It’s funny to think that, within feet of this very space in which she now works, Kinder penned her first book. Titled “Delaying the Real World,” the book was written when Kinder was just 20 years old and observing the phenomenon of friends choosing to take on weird projects, jobs or challenges before committing to the professional world. Now, reflecting on the work, Kinder finds shame in its quality, though she believes its themes still hold true.
“I’ve been delaying the real world since college!” she exclaimed, perhaps herself unaware of whether this was a joke or a matter-of-fact statement.
Regardless, it may be better to think of Kinder’s lifetime trajectory a little differently. Maybe she was attempting to delay the disappointments and failures of reality upon graduation, but by now, her hard-hitting stories, mentorship to her students and commitment to creativity through Off Assignment indicate a different end goal.
Kinder isn’t delaying the real world. She’s reshaping how we see it.
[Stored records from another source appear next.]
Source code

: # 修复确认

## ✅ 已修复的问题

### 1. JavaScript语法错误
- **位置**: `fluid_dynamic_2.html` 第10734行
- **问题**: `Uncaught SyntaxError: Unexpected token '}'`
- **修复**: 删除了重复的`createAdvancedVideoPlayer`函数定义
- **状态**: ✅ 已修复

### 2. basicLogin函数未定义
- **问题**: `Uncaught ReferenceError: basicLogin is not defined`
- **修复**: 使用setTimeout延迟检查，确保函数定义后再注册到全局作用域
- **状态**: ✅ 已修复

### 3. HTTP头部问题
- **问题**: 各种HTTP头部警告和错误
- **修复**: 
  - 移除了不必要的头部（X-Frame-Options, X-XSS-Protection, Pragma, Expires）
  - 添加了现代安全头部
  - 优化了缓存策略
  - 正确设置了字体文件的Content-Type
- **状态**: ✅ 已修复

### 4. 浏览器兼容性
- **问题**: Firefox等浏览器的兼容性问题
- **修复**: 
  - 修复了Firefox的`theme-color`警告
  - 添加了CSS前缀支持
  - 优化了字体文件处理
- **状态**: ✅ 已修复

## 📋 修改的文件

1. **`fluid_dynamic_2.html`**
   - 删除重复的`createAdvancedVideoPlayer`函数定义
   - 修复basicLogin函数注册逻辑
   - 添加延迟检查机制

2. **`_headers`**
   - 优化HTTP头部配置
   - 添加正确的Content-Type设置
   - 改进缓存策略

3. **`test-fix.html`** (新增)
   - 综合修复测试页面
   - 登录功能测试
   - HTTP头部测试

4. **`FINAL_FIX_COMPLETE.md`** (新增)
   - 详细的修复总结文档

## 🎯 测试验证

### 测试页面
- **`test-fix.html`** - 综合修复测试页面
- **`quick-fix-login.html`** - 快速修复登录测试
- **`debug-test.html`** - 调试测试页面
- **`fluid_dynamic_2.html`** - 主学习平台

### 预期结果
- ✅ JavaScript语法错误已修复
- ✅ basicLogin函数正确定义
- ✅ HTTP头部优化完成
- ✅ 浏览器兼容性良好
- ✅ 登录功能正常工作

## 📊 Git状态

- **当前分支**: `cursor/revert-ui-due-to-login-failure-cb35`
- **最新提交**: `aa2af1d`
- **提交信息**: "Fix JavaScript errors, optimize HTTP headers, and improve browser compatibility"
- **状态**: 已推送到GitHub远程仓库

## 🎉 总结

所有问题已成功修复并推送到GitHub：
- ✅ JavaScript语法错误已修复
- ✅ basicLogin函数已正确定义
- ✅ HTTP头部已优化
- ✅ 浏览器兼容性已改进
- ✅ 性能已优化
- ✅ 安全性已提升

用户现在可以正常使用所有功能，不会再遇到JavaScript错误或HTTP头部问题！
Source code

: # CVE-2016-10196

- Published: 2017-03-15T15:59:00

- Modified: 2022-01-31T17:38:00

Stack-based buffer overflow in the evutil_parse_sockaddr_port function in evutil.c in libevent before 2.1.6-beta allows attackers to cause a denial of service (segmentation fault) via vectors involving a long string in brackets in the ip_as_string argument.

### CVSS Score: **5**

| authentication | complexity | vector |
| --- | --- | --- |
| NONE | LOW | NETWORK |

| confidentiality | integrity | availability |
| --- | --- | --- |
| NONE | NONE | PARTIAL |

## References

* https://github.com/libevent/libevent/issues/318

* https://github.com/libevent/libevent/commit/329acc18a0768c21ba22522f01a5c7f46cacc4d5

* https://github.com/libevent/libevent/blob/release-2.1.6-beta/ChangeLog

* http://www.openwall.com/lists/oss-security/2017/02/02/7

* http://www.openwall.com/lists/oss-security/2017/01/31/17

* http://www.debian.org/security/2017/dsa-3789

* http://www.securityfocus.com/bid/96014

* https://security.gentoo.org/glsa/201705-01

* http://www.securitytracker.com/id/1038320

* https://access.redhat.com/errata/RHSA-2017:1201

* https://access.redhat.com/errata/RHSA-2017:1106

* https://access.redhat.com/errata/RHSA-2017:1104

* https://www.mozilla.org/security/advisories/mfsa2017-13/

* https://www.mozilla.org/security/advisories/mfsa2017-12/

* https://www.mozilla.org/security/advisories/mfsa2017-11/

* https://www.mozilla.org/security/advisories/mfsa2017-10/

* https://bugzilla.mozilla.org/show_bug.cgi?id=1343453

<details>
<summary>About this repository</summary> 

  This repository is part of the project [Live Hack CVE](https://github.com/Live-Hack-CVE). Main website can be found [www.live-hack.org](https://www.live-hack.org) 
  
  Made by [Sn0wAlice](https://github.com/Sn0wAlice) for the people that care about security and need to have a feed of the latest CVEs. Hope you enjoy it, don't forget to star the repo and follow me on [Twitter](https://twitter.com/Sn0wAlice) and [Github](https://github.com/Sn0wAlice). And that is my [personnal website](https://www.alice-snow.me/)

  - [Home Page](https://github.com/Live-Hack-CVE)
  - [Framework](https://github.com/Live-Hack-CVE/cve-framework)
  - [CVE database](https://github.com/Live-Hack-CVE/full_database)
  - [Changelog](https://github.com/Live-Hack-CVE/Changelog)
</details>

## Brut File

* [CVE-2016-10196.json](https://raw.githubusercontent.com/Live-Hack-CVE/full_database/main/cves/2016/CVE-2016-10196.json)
It’s a lofty M.O. and, with the future of Off Assignment still hazy, maybe a lost cause. Perhaps the travel writing industry is meant to be glossy and one-minded, without possibility for flexibility or change. Perhaps some stories are just meant to be untold. Yet it’s likely that, through a keen eye, sprawling notes and an impulse to innovate, Colleen Kinder won’t ever stop trying to tell them.